The U.S. House of Representatives passed a package of bills designed to reduce prescription drug abuse on May 13. One of the bills, the Opioid Abuse Reduction Act (H.R. 5046) sponsored by U.S. Rep. James Sensenbrenner (R – WI), would approve $103 million in grants for state monitoring programs.
It would also approve funding for programs that cross state lines thanks to a bipartisan amendment introduced by U.S. Reps. Buddy Carter (R – GA) and Mark DeSaulnier (D – CA).
“To increase the effectiveness of these programs, states must be able to work together,” Carter told East County Today. “Unfortunately, today, most states are not interoperable and that is why this amendment is so important. States should have every opportunity to share information effectively and efficiently about patients and the patterns that occur with interstate prescription drug trafficking.”
New Jersey’s PDMP is one of the largest multistate programs in the country. Since the beginning of 2016, it has been sharing data with Minnesota, Delaware, Connecticut, Rhode Island and Virginia.
Gov. Chris Christie announced the state of New York had agreed to join the program in April.
“Partnering with New York adds tremendous strength to the PMP’s ability to track suspicious signs of prescription drugs and other suspicious behaviors,” Christie told CBS New York.
The governor also said he hoped Florida would join the program soon.

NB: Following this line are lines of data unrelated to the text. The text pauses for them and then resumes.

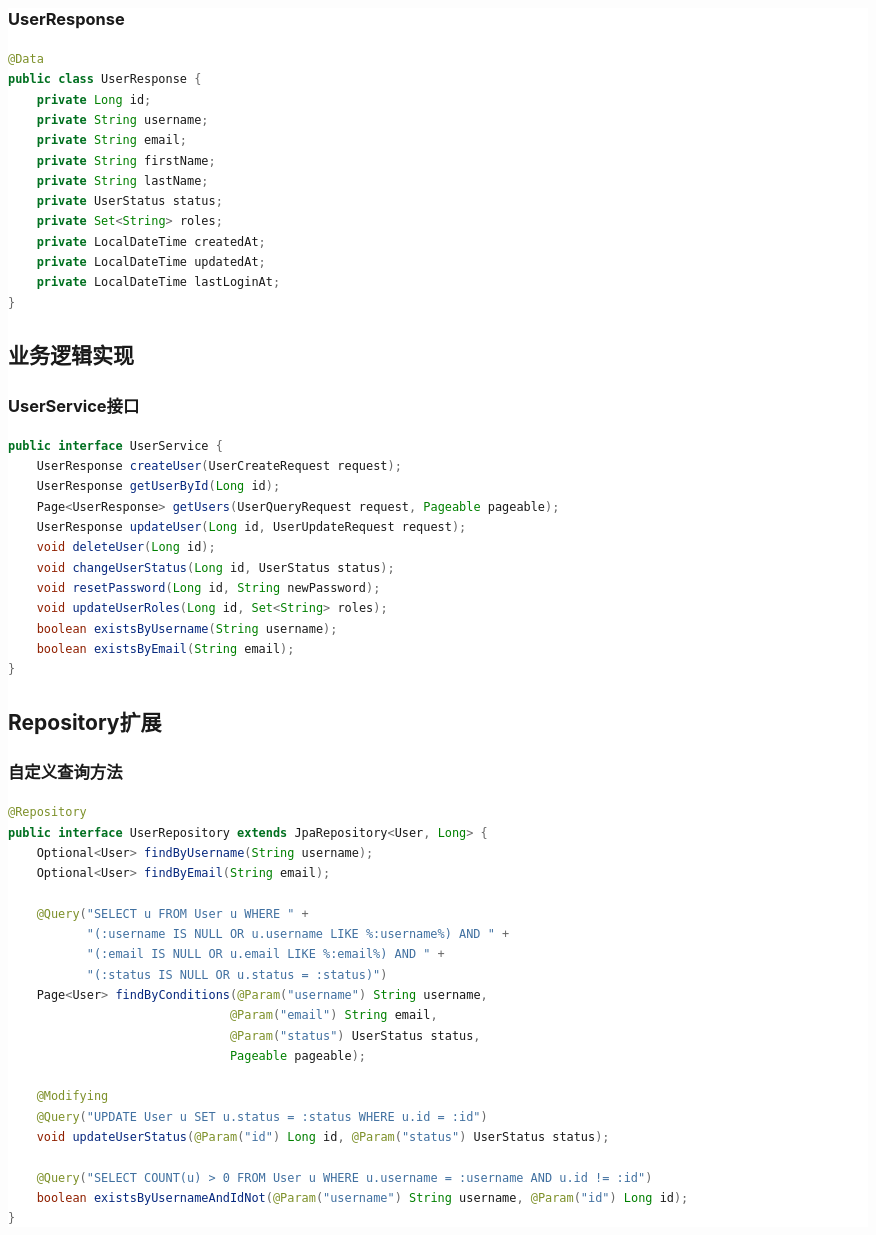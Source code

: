 ### UserResponse
```java
@Data
public class UserResponse {
    private Long id;
    private String username;
    private String email;
    private String firstName;
    private String lastName;
    private UserStatus status;
    private Set<String> roles;
    private LocalDateTime createdAt;
    private LocalDateTime updatedAt;
    private LocalDateTime lastLoginAt;
}
```

## 业务逻辑实现

### UserService接口
```java
public interface UserService {
    UserResponse createUser(UserCreateRequest request);
    UserResponse getUserById(Long id);
    Page<UserResponse> getUsers(UserQueryRequest request, Pageable pageable);
    UserResponse updateUser(Long id, UserUpdateRequest request);
    void deleteUser(Long id);
    void changeUserStatus(Long id, UserStatus status);
    void resetPassword(Long id, String newPassword);
    void updateUserRoles(Long id, Set<String> roles);
    boolean existsByUsername(String username);
    boolean existsByEmail(String email);
}
```

## Repository扩展

### 自定义查询方法
```java
@Repository
public interface UserRepository extends JpaRepository<User, Long> {
    Optional<User> findByUsername(String username);
    Optional<User> findByEmail(String email);

    @Query("SELECT u FROM User u WHERE " +
           "(:username IS NULL OR u.username LIKE %:username%) AND " +
           "(:email IS NULL OR u.email LIKE %:email%) AND " +
           "(:status IS NULL OR u.status = :status)")
    Page<User> findByConditions(@Param("username") String username,
                               @Param("email") String email,
                               @Param("status") UserStatus status,
                               Pageable pageable);

    @Modifying
    @Query("UPDATE User u SET u.status = :status WHERE u.id = :id")
    void updateUserStatus(@Param("id") Long id, @Param("status") UserStatus status);

    @Query("SELECT COUNT(u) > 0 FROM User u WHERE u.username = :username AND u.id != :id")
    boolean existsByUsernameAndIdNot(@Param("username") String username, @Param("id") Long id);
}
```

Missouri is the only state in the country without a prescription drug monitoring program. Most experts and health officials believe PDMPs have the potential to be among the most effective tools for reducing prescription drug abuse.
However, Missouri bill H.B. 1892, which would have enacted a statewide PDMP, failed to gain traction when the legislature closed May 13. The bill died when the legislative session ended.

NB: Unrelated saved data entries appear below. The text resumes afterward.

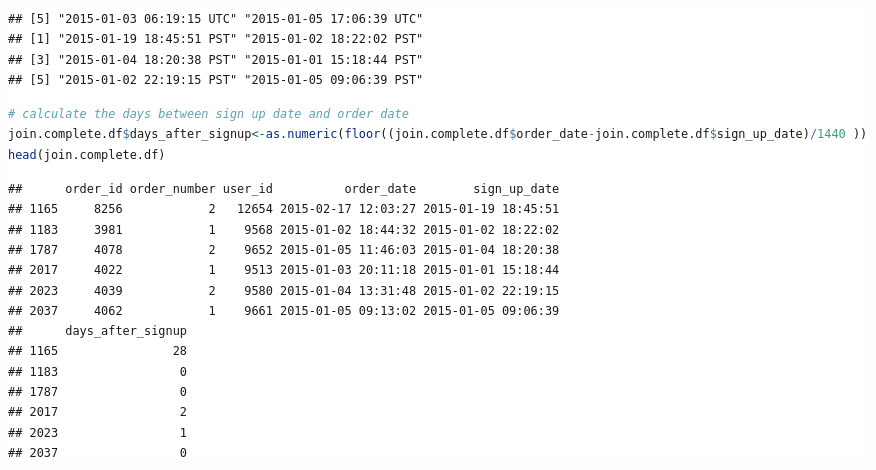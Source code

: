     ## [5] "2015-01-03 06:19:15 UTC" "2015-01-05 17:06:39 UTC"
    ## [1] "2015-01-19 18:45:51 PST" "2015-01-02 18:22:02 PST"
    ## [3] "2015-01-04 18:20:38 PST" "2015-01-01 15:18:44 PST"
    ## [5] "2015-01-02 22:19:15 PST" "2015-01-05 09:06:39 PST"

``` r
# calculate the days between sign up date and order date
join.complete.df$days_after_signup<-as.numeric(floor((join.complete.df$order_date-join.complete.df$sign_up_date)/1440 ))
head(join.complete.df)
```

    ##      order_id order_number user_id          order_date        sign_up_date
    ## 1165     8256            2   12654 2015-02-17 12:03:27 2015-01-19 18:45:51
    ## 1183     3981            1    9568 2015-01-02 18:44:32 2015-01-02 18:22:02
    ## 1787     4078            2    9652 2015-01-05 11:46:03 2015-01-04 18:20:38
    ## 2017     4022            1    9513 2015-01-03 20:11:18 2015-01-01 15:18:44
    ## 2023     4039            2    9580 2015-01-04 13:31:48 2015-01-02 22:19:15
    ## 2037     4062            1    9661 2015-01-05 09:13:02 2015-01-05 09:06:39
    ##      days_after_signup
    ## 1165                28
    ## 1183                 0
    ## 1787                 0
    ## 2017                 2
    ## 2023                 1
    ## 2037                 0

The bill’s opponents said the prescription databases infringed on personal liberty and could be breached. Bill sponsor Sen. Dave Schatz told the Kansas City Star he had done everything he could to address the concerns of the bill’s opponents.
Former state Rep. Sam Page had sponsored five bills to enact PDMPs before leaving office. Each of them failed because of privacy concerns.
“The only people [who] should have access to personal identifiable information of the patient will be the treating physician and the pharmacist,” Page told the St. Louis Post-Dispatch. “It’s just like any other electronic medical record. The only difference is that it communicates with other physicians.”
In February, Page sponsored a St. Louis County bill to implement a monitoring program for the county. It was approved by the city council and became part of the county code in March. He’s hoping the program’s success will inspire state lawmakers to follow national trends and develop a statewide database.